Proving T is a contraction

Question

Trying to sure up some holes in my proof for the following:

Let $I=[0,1]$ and define $T:C(I)\rightarrow C(I)$ by $$(Tf)(x)=x+\int_{0}^{x}(x-t)f(t)dt \quad \bigl(x\in I, f\in C(I)\bigr).$$

Show that $T$ is a contraction on $C(I)$ (with uniform metric).

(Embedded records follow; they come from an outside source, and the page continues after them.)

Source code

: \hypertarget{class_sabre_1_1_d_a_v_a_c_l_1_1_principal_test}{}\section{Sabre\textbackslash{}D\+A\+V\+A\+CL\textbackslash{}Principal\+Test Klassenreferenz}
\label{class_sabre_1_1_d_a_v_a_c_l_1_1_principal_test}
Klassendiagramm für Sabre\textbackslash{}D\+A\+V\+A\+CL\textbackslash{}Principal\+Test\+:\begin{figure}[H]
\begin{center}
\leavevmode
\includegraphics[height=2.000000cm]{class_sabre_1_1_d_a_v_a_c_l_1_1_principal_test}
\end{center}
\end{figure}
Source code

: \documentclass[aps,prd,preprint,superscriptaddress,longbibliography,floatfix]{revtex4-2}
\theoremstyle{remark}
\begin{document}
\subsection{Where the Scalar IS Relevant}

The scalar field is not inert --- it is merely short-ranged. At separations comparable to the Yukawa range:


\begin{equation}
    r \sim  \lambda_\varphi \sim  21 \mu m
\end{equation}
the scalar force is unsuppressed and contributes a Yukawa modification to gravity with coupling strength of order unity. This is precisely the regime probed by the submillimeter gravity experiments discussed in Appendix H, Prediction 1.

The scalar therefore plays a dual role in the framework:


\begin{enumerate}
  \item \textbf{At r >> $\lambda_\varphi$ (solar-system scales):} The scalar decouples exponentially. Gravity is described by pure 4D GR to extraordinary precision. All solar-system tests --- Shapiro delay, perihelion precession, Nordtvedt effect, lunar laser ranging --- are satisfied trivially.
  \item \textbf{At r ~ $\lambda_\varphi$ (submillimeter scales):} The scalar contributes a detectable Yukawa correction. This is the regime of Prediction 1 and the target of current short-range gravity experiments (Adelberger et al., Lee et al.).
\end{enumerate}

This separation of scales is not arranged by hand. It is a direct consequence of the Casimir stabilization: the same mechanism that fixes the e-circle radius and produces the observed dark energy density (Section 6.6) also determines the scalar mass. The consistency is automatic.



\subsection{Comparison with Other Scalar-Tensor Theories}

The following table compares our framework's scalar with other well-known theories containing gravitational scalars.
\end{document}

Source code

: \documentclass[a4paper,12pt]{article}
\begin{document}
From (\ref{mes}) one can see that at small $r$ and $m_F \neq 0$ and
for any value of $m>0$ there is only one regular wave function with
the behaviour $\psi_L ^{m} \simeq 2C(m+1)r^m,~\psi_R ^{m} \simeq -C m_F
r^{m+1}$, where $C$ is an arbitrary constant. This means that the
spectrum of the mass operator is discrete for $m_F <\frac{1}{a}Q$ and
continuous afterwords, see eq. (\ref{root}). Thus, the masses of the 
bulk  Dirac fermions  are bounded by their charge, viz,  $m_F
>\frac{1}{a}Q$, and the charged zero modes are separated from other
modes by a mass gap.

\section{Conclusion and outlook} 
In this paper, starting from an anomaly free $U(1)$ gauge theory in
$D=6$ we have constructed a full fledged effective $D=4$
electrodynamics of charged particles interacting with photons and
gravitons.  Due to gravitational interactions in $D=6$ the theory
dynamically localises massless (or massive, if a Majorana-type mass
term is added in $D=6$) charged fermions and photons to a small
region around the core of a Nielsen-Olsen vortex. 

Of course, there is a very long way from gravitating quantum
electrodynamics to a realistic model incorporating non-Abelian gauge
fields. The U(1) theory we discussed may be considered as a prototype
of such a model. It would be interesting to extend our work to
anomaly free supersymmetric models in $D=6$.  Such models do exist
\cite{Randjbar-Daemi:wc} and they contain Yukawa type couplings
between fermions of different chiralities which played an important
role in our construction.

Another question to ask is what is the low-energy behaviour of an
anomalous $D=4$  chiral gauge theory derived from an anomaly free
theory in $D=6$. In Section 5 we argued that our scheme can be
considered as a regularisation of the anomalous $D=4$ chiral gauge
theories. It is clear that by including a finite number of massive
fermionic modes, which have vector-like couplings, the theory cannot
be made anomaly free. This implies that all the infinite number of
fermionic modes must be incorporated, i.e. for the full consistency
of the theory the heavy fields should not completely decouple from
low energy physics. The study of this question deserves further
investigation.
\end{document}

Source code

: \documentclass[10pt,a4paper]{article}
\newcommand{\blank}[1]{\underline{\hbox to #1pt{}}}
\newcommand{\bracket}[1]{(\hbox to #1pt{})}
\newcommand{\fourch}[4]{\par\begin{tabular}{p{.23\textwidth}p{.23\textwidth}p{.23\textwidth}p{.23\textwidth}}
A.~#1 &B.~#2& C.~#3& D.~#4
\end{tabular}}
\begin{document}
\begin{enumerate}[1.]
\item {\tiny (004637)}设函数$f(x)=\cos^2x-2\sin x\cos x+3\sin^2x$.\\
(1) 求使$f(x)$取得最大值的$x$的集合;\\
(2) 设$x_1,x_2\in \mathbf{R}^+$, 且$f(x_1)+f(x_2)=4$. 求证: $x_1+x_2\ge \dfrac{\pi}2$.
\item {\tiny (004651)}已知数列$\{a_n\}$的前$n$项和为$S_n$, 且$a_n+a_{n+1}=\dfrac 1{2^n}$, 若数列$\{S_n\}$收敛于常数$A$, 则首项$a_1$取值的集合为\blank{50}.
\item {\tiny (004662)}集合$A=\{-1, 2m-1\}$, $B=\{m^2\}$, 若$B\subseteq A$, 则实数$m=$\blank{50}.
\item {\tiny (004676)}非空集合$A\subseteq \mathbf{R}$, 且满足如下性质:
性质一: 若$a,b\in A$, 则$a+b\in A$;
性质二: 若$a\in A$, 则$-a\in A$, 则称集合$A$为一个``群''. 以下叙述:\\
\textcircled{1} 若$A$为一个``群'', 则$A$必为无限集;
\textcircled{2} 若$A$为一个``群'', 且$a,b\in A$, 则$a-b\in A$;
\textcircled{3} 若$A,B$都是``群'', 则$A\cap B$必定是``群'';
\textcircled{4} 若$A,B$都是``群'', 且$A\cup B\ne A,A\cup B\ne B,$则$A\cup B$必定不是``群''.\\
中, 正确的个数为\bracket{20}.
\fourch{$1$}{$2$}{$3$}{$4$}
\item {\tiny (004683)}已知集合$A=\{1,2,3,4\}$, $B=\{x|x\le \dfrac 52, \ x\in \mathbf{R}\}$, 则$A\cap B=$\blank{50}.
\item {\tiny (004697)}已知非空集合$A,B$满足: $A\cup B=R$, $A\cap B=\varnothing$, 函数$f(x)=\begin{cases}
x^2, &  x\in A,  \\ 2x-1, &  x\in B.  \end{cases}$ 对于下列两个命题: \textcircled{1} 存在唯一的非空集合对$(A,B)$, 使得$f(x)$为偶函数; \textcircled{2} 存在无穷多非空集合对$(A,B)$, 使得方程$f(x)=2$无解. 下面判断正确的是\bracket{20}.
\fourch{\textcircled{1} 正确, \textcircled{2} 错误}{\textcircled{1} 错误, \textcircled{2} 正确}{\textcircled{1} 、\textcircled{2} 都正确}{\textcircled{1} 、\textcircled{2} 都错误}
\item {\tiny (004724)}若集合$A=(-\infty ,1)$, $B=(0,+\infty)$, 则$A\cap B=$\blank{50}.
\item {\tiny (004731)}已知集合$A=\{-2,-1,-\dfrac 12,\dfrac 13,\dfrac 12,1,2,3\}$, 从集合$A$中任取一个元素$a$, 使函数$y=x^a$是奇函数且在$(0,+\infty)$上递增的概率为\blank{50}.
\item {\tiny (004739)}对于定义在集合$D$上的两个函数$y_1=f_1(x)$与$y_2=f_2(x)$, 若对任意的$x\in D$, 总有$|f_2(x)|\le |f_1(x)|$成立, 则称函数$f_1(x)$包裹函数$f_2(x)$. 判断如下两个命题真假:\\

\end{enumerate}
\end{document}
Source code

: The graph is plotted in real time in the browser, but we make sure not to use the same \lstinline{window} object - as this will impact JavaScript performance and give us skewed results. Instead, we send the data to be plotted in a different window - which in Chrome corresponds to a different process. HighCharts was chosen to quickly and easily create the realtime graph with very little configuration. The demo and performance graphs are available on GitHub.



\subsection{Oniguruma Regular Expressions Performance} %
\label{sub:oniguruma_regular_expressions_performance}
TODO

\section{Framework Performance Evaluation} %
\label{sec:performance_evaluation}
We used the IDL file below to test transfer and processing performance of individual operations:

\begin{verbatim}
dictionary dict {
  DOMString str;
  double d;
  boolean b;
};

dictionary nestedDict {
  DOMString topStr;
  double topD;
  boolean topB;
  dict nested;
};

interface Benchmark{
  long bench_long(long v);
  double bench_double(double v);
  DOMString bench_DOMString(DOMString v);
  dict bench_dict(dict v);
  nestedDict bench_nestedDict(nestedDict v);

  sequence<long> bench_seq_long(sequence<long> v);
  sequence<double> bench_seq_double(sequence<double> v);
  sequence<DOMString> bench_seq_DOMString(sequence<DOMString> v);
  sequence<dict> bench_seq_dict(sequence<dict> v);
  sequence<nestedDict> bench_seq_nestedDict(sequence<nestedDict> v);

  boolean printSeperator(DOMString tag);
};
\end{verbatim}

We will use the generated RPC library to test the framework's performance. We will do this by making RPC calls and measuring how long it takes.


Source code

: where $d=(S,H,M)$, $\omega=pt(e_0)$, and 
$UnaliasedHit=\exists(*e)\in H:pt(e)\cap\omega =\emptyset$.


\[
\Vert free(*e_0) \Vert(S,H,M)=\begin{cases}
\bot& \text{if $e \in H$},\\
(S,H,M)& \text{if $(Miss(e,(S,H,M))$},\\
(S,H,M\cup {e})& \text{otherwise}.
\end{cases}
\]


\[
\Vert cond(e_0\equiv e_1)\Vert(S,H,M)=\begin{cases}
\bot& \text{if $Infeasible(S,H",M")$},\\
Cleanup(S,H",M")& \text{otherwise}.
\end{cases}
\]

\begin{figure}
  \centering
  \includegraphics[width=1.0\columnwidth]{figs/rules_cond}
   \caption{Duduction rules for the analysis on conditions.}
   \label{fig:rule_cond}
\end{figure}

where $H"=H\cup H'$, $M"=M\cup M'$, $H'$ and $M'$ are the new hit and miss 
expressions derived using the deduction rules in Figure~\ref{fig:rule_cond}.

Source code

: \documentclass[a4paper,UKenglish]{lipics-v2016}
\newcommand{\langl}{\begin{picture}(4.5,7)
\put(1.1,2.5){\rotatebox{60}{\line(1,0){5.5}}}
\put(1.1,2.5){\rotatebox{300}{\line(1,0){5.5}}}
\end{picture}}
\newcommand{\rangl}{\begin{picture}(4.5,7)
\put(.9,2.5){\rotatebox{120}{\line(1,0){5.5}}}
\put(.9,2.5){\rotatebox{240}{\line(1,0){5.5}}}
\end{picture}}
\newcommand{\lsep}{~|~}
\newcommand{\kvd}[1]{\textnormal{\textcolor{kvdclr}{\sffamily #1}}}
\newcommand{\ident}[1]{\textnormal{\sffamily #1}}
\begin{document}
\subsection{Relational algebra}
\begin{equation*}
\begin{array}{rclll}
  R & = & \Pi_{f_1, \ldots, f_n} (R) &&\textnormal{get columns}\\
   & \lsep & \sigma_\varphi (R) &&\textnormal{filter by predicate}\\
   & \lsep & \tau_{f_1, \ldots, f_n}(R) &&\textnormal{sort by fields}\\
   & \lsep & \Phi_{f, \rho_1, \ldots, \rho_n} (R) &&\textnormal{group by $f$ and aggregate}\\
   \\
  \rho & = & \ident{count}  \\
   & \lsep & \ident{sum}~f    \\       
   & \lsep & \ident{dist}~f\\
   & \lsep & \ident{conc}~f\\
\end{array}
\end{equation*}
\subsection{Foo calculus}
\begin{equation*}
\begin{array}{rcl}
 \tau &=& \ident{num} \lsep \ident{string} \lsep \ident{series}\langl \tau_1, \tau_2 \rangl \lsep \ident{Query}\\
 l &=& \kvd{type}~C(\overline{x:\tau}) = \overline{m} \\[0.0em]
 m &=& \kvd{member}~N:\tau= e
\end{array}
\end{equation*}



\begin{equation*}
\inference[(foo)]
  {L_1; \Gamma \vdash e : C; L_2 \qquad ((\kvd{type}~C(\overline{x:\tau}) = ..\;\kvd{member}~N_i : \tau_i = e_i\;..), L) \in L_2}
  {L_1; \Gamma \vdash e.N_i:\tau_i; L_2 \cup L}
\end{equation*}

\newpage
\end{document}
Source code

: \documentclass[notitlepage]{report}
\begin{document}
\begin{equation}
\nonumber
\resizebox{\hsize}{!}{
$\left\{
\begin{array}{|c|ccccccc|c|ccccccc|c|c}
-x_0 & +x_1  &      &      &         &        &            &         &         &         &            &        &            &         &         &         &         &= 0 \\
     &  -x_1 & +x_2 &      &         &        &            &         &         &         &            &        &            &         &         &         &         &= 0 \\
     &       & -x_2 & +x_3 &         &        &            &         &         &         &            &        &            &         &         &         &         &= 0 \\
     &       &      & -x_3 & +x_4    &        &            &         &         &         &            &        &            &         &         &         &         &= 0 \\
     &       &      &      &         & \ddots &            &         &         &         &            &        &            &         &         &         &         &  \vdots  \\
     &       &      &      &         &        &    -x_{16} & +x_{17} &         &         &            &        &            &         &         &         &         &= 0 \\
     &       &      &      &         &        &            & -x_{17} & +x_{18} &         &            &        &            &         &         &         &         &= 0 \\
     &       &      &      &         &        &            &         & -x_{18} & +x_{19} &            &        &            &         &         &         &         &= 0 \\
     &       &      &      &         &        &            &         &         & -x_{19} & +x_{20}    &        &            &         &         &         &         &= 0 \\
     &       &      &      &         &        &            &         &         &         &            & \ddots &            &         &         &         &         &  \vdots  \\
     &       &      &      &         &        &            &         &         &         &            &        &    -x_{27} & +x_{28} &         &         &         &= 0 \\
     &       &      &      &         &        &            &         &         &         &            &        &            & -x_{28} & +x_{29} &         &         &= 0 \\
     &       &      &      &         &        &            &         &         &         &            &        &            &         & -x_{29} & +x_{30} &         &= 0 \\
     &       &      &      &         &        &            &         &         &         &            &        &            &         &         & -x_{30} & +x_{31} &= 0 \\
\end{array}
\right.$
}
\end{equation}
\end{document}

$$\begin{align} \bigl\lvert(Tf)(x)-(Tg)(x)\bigr\rvert &= \biggl\lvert x+\int_{0}^{x}(x-t)f(t)dt-x+\int_{0}^{x}(x-t)g(t)dt\biggr\rvert \\ &= \biggl\lvert\int_{0}^{x}(x-t)f(t)dt-\int_{0}^{x}(x-t)g(t)dt\biggr\rvert \\ &\le d_\infty(f,g)\int_{0}^{x}(x-t)dt$ \end{align}$$ [can someone explain succinctly why this particular step is true].

Clearly, $\int_{0}^{x}(x-t)dt$ evaluates to a number between 0 and 1/2 (since $x\in I$) leading to $\lvert(Tf)(x)-(Tg)(x)\rvert\le \frac{1}{2}d_\infty(f,g)\Longrightarrow T$ is a contraction on $C(I)$.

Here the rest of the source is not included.